How Vipshop Scales Billion‑Row OLAP with ClickHouse, Presto, and Flink

1. OLAP Evolution at Vipshop

Vipshop's real‑time platform OLAP team, led by Wang Yu, manages open‑source modifications and optimizations for Presto, ClickHouse, Kylin, and Kudu, supporting over 500 high‑performance servers that handle up to 5 million queries per day and process roughly 3 PB of data.

2. OLAP Deployment Architecture

The data layer includes Hadoop and Spark; data is ingested from Hive to ClickHouse via Waterdrop (Spark‑based in older versions, Flink‑based in newer versions). Kafka + Flink writes real‑time data to ClickHouse or HBase. A proxy layer uses chproxy (an open‑source project) for user‑level permission control, with HAproxy providing high availability.

Clients connect to HAproxy, which balances load across Presto clusters. The team also built an internal OLAP cross‑service tool called Nebula (formerly Spider) for monitoring and alerting via Prometheus and Presto’s own APIs.

3. Presto Business Architecture

Presto serves as the main OLAP engine, connecting to multiple data sources (Hive, Kudu, MySQL, Alluxio) through its connector framework. Multiple Presto clusters are deployed per business line, each monitored by Spider/Nebula, which records query metadata into MySQL and later ETL‑ed to Hive for reporting. Load‑balancing is achieved by scoring clusters based on query volume and node health.

4. Presto Improvements

The team developed a management tool that modifies Presto server and connector source code, extracts node and query information via Presto’s API, stores query logs in MySQL, and performs ETL to Hive for analysis. Scoring and load‑balancing ensure queries are routed to less‑loaded clusters, providing HA without user impact.

5. Presto Containerization

Presto is deployed on Kubernetes, enabling automatic scaling and resource scheduling. Containers are added to the Presto service, and the same admission tools provide intelligent routing. Night‑time resources are released back to Spark clusters, achieving efficient resource utilization.

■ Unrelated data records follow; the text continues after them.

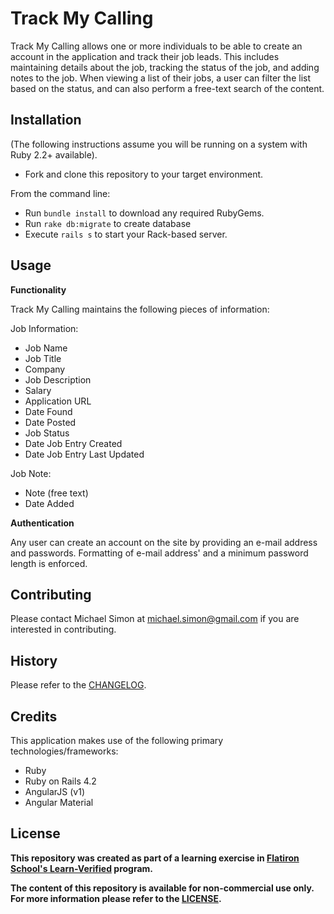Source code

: # Track My Calling

Track My Calling allows one or more individuals to be able to create an account in the application and track their job leads. This includes maintaining details about the job, tracking the status of the job, and adding notes to the job. When viewing a list of their jobs, a user can filter the list based on the status, and can also perform a free-text search of the content.

## Installation
(The following instructions assume you will be running on a system with Ruby 2.2+ available).

* Fork and clone this repository to your target environment.

From the command line:
* Run `bundle install` to download any required RubyGems.
* Run `rake db:migrate` to create database
* Execute `rails s`  to start your Rack-based server.

## Usage

**Functionality**

Track My Calling maintains the following pieces of information:

Job Information:
* Job Name
* Job Title
* Company
* Job Description
* Salary
* Application URL
* Date Found
* Date Posted
* Job Status
* Date Job Entry Created
* Date Job Entry Last Updated

Job Note:
* Note (free text)
* Date Added

**Authentication**

Any user can create an account on the site by providing an e-mail address and passwords. Formatting of e-mail address' and a minimum password length is enforced.

## Contributing

Please contact Michael Simon at michael.simon@gmail.com if you are interested in contributing.

## History

Please refer to the [CHANGELOG](CHANGELOG.md).

## Credits

This application makes use of the following primary technologies/frameworks:
* Ruby
* Ruby on Rails 4.2
* AngularJS (v1)
* Angular Material

## License

**This repository was created as part of a learning exercise in [Flatiron School's Learn-Verified](http://www.flatironschool.com/) program.**

**The content of this repository is available for non-commercial use only. For more information please refer to the [LICENSE](https://www.binpress.com/license/view/l/9b1947b4990df950bcc5127d93e3a77b).**
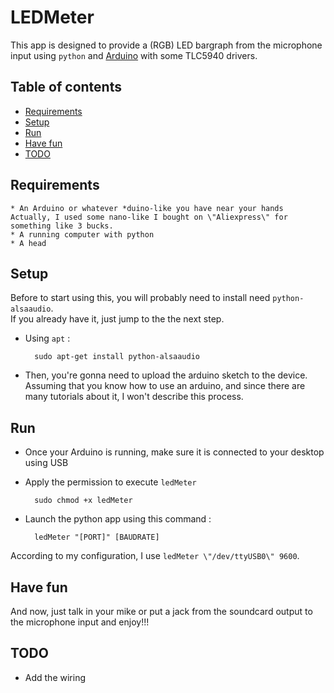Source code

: # LEDMeter

This app is designed to provide a (RGB) LED bargraph from the microphone input using `python` and [Arduino](http://www.arduino.cc/) with some TLC5940 drivers.

## Table of contents

- [Requirements](#requirements)
- [Setup](#setup)
- [Run](#run)
- [Have fun](#have-fun)
- [TODO](#todo)

## Requirements

    * An Arduino or whatever *duino-like you have near your hands  Actually, I used some nano-like I bought on \"Aliexpress\" for something like 3 bucks.
    * A running computer with python
    * A head

## Setup

Before to start using this, you will probably need to install need `python-alsaaudio`.  
If you already have it, just jump to the the next step.

* Using `apt` :

        sudo apt-get install python-alsaaudio

* Then, you're gonna need to upload the arduino sketch to the device.  
Assuming that you know how to use an arduino, and since there are many tutorials about it, I won't describe this process.

## Run

* Once your Arduino is running, make sure it is connected to your desktop using USB

* Apply the permission to execute `ledMeter`

        sudo chmod +x ledMeter

* Launch the python app using this command :

        ledMeter "[PORT]" [BAUDRATE]

According to my configuration, I use `ledMeter \"/dev/ttyUSB0\" 9600`.

## Have fun

And now, just talk in your mike or put a jack from the soundcard output to the microphone input and enjoy!!!

## TODO

* Add the wiring
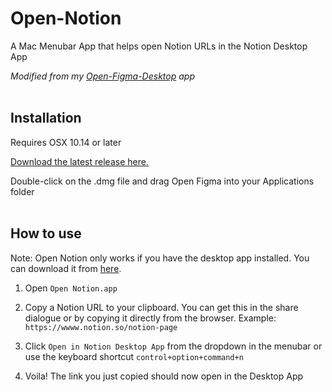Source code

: # Open-Notion

A Mac Menubar App that helps open Notion URLs in the Notion Desktop App

*Modified from my [Open-Figma-Desktop](https://github.com/neversitdull/Open-Figma-Desktop) app*
<br>
<br>

## Installation

Requires OSX 10.14 or later

[Download the latest release here.]()

Double-click on the .dmg file and drag Open Figma into your Applications folder
<br>
<br>
## How to use

Note: Open Notion only works if you have the desktop app installed. You can download it from [here](https://www.notion.so/desktop).

1. Open `Open Notion.app`

2. Copy a Notion URL to your clipboard. You can get this in the share dialogue or by copying it directly from the browser.
Example: `https://wwww.notion.so/notion-page`

3. Click `Open in Notion Desktop App` from the dropdown in the menubar or use the keyboard shortcut `control+option+command+n`

4. Voila! The link you just copied should now open in the Desktop App
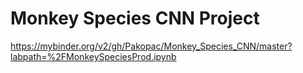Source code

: # Monkey Species CNN Project

https://mybinder.org/v2/gh/Pakopac/Monkey_Species_CNN/master?labpath=%2FMonkeySpeciesProd.ipynb
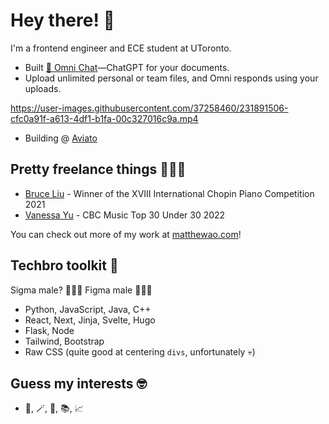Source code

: # Hey there! 👋
I'm a frontend engineer and ECE student at UToronto.

- Built [💬 Omni Chat](https://omnilabs.ai/chat)—ChatGPT for your documents. 
- Upload unlimited personal or team files, and Omni responds using your uploads.


https://user-images.githubusercontent.com/37258460/231891506-cfc0a91f-a613-4df1-b1fa-00c327016c9a.mp4

- Building @ [Aviato](https://joinaviato.com)

## Pretty freelance things 🧑🏻‍💻

- [Bruce Liu](https://bruceliu.matthewao.com) - Winner of the XVIII International
Chopin Piano Competition 2021 
- [Vanessa Yu](https://vanessayu.com) - CBC Music Top 30 Under 30 2022

You can check out more of my work at [matthewao.com](https://matthewao.com)!

## Techbro toolkit 💼

Sigma male? 🙅🏻‍♂️ Figma male 🙋🏻‍♂️ 

- Python, JavaScript, Java, C++
- React, Next, Jinja, Svelte, Hugo
- Flask, Node
- Tailwind, Bootstrap
- Raw CSS (quite good at centering `divs`, unfortunately 💀)

## Guess my interests 🤓

- 🎹, 🪄, 🤸, 📚, 📈 
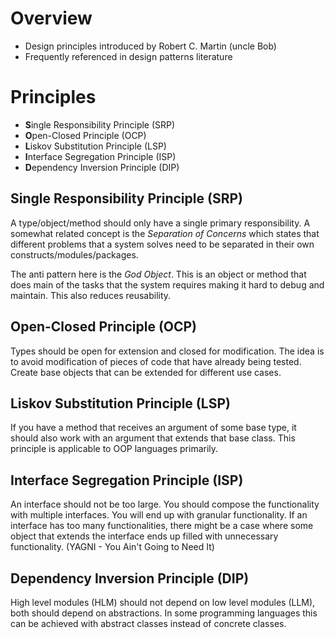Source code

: # Overview

-   Design principles introduced by Robert C. Martin (uncle Bob)
-   Frequently referenced in design patterns literature

# Principles

-   **S**ingle Responsibility Principle (SRP)
-   **O**pen-Closed Principle (OCP)
-   **L**iskov Substitution Principle (LSP)
-   **I**nterface Segregation Principle (ISP)
-   **D**ependency Inversion Principle (DIP)

## Single Responsibility Principle (SRP)

A type/object/method should only have a single primary responsibility. A somewhat related concept is the  _Separation of Concerns_  which states that different problems that a system solves need to be separated in their own constructs/modules/packages.

The anti pattern here is the  _God Object_. This is an object or method that does main of the tasks that the system requires making it hard to debug and maintain. This also reduces reusability.

## Open-Closed Principle (OCP)

Types should be open for extension and closed for modification. The idea is to avoid modification of pieces of code that have already being tested. Create base objects that can be extended for different use cases.

## Liskov Substitution Principle (LSP)

If you have a method that receives an argument of some base type, it should also work with an argument that extends that base class. This principle is applicable to OOP languages primarily.

## Interface Segregation Principle (ISP)

An interface should not be too large. You should compose the functionality with multiple interfaces. You will end up with granular functionality. If an interface has too many functionalities, there might be a case where some object that extends the interface ends up filled with unnecessary functionality. (YAGNI - You Ain't Going to Need It)

## Dependency Inversion Principle (DIP)

High level modules (HLM) should not depend on low level modules (LLM), both should depend on abstractions. In some programming languages this can be achieved with abstract classes instead of concrete classes.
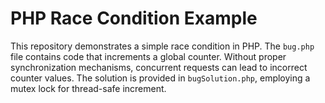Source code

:# PHP Race Condition Example

This repository demonstrates a simple race condition in PHP.  The `bug.php` file contains code that increments a global counter.  Without proper synchronization mechanisms, concurrent requests can lead to incorrect counter values.  The solution is provided in `bugSolution.php`, employing a mutex lock for thread-safe increment.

6. ClickHouse Introduction

Due to increasing OLAP latency requirements (sub‑second response for hundred‑billion‑row joins), Vipshop introduced ClickHouse as a faster alternative. ClickHouse stores raw data in its own directories and Zookeeper, with local and distributed tables. Benchmarks show ClickHouse can be up to 10× faster than Presto for specific query patterns.

Key use cases include massive‑scale joins, complex mathematical aggregations, and bitmap‑based audience calculations.

7. ClickHouse Advantages over Traditional OLAP Engines

ClickHouse excels at wide‑table aggregation, delivering query times of 1–2 seconds for tens of billions of rows on a 24 CPU × 128 GB × 10‑shard cluster. It provides efficient bitmap algorithms (RoaringBitmap) and supports high‑performance joins with partitioning and sharding strategies.

8. Experiment Platform: Flink + ClickHouse Self‑Service Analysis

The experiment platform processes A/B‑test logs through a Flink SQL pipeline, sinking data to Redis for dimension tables and finally to ClickHouse as wide tables. The pipeline uses a custom ClickHouse connector with hash‑based sharding (MurmurHash3_64) to ensure data locality for joins.

Step‑by‑step data flow:

Query system.tables to obtain the target table’s engine.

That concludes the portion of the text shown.